◆ What you should do: Copy every line in the records below that contains the word "services".

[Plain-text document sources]
++++++++++

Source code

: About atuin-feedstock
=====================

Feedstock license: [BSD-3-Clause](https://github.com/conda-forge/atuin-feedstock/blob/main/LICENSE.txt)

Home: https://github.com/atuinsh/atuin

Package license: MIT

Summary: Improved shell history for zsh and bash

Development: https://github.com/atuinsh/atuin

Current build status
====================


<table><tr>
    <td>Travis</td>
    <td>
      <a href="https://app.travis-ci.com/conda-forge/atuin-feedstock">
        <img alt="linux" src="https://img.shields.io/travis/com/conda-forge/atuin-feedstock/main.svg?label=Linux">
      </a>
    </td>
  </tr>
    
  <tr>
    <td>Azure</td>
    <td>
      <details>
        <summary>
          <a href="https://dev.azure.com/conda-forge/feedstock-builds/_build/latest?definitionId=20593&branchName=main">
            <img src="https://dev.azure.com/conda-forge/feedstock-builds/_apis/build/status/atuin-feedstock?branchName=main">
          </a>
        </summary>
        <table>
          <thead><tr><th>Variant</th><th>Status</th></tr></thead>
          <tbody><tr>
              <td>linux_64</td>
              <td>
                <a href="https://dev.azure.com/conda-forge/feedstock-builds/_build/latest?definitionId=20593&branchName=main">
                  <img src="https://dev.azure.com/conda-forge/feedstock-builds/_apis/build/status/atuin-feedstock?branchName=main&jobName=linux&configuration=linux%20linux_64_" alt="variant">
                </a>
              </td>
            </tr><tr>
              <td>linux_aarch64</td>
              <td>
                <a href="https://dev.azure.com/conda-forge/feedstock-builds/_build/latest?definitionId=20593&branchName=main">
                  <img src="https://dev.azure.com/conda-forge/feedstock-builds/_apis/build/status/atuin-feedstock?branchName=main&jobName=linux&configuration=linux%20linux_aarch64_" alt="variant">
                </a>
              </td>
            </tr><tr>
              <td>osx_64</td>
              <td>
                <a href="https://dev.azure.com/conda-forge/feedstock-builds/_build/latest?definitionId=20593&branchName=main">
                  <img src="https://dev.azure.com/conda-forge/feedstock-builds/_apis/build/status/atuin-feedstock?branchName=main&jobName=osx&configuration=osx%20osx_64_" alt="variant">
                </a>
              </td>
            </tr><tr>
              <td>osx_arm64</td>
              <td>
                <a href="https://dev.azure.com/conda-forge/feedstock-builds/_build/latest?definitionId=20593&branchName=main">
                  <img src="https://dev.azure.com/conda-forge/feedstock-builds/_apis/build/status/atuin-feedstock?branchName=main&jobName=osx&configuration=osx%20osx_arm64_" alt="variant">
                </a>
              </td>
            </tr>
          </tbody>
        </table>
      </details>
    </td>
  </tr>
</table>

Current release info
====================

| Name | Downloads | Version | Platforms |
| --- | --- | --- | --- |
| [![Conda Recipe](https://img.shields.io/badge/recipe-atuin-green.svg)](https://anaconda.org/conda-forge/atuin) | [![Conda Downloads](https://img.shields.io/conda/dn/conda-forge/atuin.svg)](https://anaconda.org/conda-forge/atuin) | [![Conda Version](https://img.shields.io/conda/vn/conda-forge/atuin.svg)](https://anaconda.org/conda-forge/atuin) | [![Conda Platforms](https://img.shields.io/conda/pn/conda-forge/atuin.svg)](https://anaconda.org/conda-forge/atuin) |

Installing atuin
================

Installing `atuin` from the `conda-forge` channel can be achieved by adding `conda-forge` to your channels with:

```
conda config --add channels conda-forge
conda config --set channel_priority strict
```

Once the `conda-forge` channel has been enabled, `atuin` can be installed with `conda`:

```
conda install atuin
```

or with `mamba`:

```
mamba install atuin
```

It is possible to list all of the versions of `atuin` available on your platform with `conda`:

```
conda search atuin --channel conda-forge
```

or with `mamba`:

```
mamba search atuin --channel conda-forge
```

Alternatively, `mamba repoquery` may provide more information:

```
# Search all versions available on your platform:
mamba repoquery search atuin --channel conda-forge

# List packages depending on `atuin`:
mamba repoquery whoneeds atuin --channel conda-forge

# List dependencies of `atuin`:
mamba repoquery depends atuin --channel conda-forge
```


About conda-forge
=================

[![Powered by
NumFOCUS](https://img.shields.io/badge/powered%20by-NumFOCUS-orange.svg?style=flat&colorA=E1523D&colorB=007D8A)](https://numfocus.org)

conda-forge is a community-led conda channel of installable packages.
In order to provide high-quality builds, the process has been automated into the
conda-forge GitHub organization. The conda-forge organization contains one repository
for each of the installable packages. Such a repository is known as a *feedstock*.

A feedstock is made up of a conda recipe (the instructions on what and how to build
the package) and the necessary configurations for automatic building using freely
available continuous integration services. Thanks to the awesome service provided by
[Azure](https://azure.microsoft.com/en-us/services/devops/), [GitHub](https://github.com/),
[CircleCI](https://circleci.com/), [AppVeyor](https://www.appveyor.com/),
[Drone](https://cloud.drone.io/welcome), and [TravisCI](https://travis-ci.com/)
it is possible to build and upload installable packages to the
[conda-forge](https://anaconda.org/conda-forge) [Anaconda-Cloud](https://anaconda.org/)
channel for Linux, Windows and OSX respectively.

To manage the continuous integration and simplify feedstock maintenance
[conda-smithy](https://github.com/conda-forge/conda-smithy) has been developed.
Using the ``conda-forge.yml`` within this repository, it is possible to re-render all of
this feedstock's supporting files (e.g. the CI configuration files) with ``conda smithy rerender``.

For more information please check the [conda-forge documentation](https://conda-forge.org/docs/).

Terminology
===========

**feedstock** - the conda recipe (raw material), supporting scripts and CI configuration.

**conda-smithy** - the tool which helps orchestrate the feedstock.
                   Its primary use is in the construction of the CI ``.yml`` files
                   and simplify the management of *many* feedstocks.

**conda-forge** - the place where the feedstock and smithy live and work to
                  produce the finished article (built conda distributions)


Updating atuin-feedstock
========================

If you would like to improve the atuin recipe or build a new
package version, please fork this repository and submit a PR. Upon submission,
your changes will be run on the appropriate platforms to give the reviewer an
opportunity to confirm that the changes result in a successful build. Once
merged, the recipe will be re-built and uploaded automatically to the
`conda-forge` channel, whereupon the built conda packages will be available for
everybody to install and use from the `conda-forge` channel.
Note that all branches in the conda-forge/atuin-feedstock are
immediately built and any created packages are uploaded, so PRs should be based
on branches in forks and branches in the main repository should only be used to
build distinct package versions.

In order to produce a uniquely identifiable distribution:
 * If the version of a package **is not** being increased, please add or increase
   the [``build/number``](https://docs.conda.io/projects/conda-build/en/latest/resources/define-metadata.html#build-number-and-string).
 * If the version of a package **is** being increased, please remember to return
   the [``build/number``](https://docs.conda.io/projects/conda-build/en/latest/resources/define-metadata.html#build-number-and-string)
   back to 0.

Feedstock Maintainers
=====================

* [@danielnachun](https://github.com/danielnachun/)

++++++++++

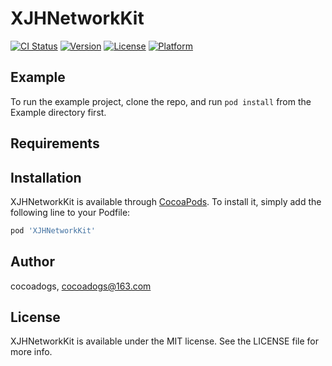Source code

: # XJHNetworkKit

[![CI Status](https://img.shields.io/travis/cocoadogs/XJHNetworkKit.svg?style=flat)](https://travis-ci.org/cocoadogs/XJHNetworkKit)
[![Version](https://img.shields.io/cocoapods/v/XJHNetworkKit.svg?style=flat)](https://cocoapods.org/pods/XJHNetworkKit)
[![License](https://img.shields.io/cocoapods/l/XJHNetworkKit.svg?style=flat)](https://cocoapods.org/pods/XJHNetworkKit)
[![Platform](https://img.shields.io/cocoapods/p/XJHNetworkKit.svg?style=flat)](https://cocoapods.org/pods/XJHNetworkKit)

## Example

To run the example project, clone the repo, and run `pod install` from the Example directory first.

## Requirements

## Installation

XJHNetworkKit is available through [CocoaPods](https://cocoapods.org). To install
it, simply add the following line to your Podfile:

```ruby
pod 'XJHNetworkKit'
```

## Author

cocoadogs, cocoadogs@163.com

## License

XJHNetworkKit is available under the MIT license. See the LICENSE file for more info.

++++++++++

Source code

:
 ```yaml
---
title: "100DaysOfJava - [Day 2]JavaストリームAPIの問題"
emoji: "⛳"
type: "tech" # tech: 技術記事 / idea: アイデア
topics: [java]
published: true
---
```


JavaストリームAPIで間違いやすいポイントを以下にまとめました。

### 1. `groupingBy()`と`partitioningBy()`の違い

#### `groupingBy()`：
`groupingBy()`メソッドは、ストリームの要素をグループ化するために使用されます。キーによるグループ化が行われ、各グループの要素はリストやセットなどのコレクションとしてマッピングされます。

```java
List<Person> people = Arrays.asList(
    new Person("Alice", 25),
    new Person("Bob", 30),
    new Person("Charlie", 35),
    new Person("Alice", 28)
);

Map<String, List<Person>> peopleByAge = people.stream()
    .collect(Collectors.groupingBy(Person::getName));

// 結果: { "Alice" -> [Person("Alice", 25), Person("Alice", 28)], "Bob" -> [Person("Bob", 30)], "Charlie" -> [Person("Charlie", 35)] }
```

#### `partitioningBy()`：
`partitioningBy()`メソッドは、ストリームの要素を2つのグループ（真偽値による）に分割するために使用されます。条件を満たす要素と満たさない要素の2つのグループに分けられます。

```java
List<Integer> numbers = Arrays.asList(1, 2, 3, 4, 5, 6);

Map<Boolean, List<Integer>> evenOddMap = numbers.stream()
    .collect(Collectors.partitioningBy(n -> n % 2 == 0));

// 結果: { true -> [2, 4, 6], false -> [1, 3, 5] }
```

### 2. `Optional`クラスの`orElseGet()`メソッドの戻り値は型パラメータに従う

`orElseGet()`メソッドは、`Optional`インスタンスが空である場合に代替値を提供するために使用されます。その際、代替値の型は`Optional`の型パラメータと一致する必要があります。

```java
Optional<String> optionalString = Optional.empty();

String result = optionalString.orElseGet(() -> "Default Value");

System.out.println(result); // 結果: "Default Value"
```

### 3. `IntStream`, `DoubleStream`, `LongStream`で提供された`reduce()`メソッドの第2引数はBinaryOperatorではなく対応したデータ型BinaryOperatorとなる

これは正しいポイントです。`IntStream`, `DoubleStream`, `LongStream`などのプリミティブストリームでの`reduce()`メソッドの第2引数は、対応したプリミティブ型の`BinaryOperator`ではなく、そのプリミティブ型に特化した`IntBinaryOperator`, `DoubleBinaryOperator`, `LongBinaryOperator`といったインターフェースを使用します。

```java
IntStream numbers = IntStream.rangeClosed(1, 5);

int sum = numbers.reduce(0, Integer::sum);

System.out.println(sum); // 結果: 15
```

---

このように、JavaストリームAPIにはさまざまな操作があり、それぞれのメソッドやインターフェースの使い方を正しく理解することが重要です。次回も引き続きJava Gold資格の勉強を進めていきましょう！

++++++++++

◆ Answer box:
available continuous integration services. Thanks to the awesome service provided by
[Azure](https://azure.microsoft.com/en-us/services/devops/), [GitHub](https://github.com/),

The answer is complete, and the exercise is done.